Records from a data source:
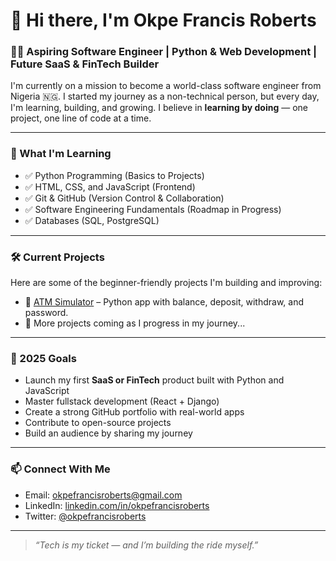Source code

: # 👋 Hi there, I'm Okpe Francis Roberts

### 🧑‍💻 Aspiring Software Engineer | Python & Web Development | Future SaaS & FinTech Builder

I'm currently on a mission to become a world-class software engineer from Nigeria 🇳🇬. I started my journey as a non-technical person, but every day, I'm learning, building, and growing. I believe in **learning by doing** — one project, one line of code at a time.

---

### 🚀 What I'm Learning
- ✅ Python Programming (Basics to Projects)
- ✅ HTML, CSS, and JavaScript (Frontend)
- ✅ Git & GitHub (Version Control & Collaboration)
- ✅ Software Engineering Fundamentals (Roadmap in Progress)
- ✅ Databases (SQL, PostgreSQL)

---

### 🛠️ Current Projects
Here are some of the beginner-friendly projects I'm building and improving:

- 🔐 [ATM Simulator](https://github.com/OkpeFrancisRoberts/atm-simulator) – Python app with balance, deposit, withdraw, and password.
- 📁 More projects coming as I progress in my journey...

---

### 🎯 2025 Goals
- Launch my first **SaaS or FinTech** product built with Python and JavaScript
- Master fullstack development (React + Django)
- Create a strong GitHub portfolio with real-world apps
- Contribute to open-source projects
- Build an audience by sharing my journey

---

### 📫 Connect With Me
- Email: [okpefrancisroberts@gmail.com](mailto:okpefrancisroberts@gmai.com)
- LinkedIn: [linkedin.com/in/okpefrancisroberts](https://linkedin.com)
- Twitter: [@okpefrancisroberts](https://twitter.com)

---

> _“Tech is my ticket — and I’m building the ride myself.”_

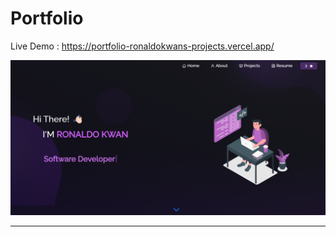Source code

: # Portfolio

Live Demo : https://portfolio-ronaldokwans-projects.vercel.app/

[![portfolio](./images/portfolio.png)](https://ronaldokwan.vercel.app/)

---
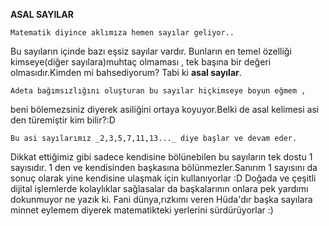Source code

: **ASAL SAYILAR**

    Matematik diyince aklımıza hemen sayılar geliyor..
Bu sayıların içinde bazı eşsiz sayılar vardır.
Bunların en temel özelliği kimseye(diğer sayılara)muhtaç olmaması ,
tek başına bir değeri olmasıdır.Kimden mi bahsediyorum?
Tabi ki **asal sayılar**.

    Adeta bağımsızlığını oluşturan bu sayılar hiçkimseye boyun eğmem ,
beni bölemezsiniz diyerek asiliğini ortaya koyuyor.Belki de asal kelimesi asi den türemiştir kim bilir?:D 


    Bu asi sayılarımız _2,3,5,7,11,13..._ diye başlar ve devam eder.
Dikkat ettiğimiz gibi sadece kendisine bölünebilen bu sayıların tek dostu 1 sayısıdır.
1 den ve kendisinden başkasına bölünmezler.Sanırım 1 sayısını da sonuç olarak yine kendisine ulaşmak için kullanıyorlar :D 
Doğada ve çeşitli dijital işlemlerde kolaylıklar sağlasalar da başkalarının onlara pek yardımı dokunmuyor ne yazık ki.
Fani dünya,rızkımı veren  Hüda'dır başka sayılara minnet eylemem diyerek matematikteki yerlerini sürdürüyorlar :)
 
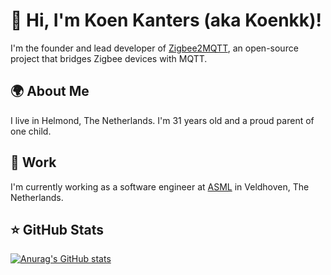 # 👋 Hi, I'm Koen Kanters (aka Koenkk)!
I'm the founder and lead developer of [Zigbee2MQTT](https://www.zigbee2mqtt.io), an open-source project that bridges Zigbee devices with MQTT.

## 🌍 About Me
I live in Helmond, The Netherlands. I'm 31 years old and a proud parent of one child.

## 💼 Work
I'm currently working as a software engineer at [ASML](https://www.asml.com/) in Veldhoven, The Netherlands.

## ⭐ GitHub Stats

[![Anurag's GitHub stats](https://github-readme-stats.vercel.app/api?username=koenkk)](https://github.com/anuraghazra/github-readme-stats)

**What the exercise asks**: Both the first line of the records above and the line containing "Tabi ki **asal sayılar**." belong in the copy; please return them and every line between, exactly, minus the pictures.

**Reply to the task**:
Source code

: # 👋 Hi there, I'm Okpe Francis Roberts

### 🧑‍💻 Aspiring Software Engineer | Python & Web Development | Future SaaS & FinTech Builder

I'm currently on a mission to become a world-class software engineer from Nigeria 🇳🇬. I started my journey as a non-technical person, but every day, I'm learning, building, and growing. I believe in **learning by doing** — one project, one line of code at a time.

---

### 🚀 What I'm Learning
- ✅ Python Programming (Basics to Projects)
- ✅ HTML, CSS, and JavaScript (Frontend)
- ✅ Git & GitHub (Version Control & Collaboration)
- ✅ Software Engineering Fundamentals (Roadmap in Progress)
- ✅ Databases (SQL, PostgreSQL)

---

### 🛠️ Current Projects
Here are some of the beginner-friendly projects I'm building and improving:

- 🔐 [ATM Simulator](https://github.com/OkpeFrancisRoberts/atm-simulator) – Python app with balance, deposit, withdraw, and password.
- 📁 More projects coming as I progress in my journey...

---

### 🎯 2025 Goals
- Launch my first **SaaS or FinTech** product built with Python and JavaScript
- Master fullstack development (React + Django)
- Create a strong GitHub portfolio with real-world apps
- Contribute to open-source projects
- Build an audience by sharing my journey

---

### 📫 Connect With Me
- Email: [okpefrancisroberts@gmail.com](mailto:okpefrancisroberts@gmai.com)
- LinkedIn: [linkedin.com/in/okpefrancisroberts](https://linkedin.com)
- Twitter: [@okpefrancisroberts](https://twitter.com)

---

> _“Tech is my ticket — and I’m building the ride myself.”_

Source code

: # Portfolio

Live Demo : https://portfolio-ronaldokwans-projects.vercel.app/

[![portfolio](./images/portfolio.png)](https://ronaldokwan.vercel.app/)

---
Source code

: **ASAL SAYILAR**

    Matematik diyince aklımıza hemen sayılar geliyor..
Bu sayıların içinde bazı eşsiz sayılar vardır.
Bunların en temel özelliği kimseye(diğer sayılara)muhtaç olmaması ,
tek başına bir değeri olmasıdır.Kimden mi bahsediyorum?
Tabi ki **asal sayılar**.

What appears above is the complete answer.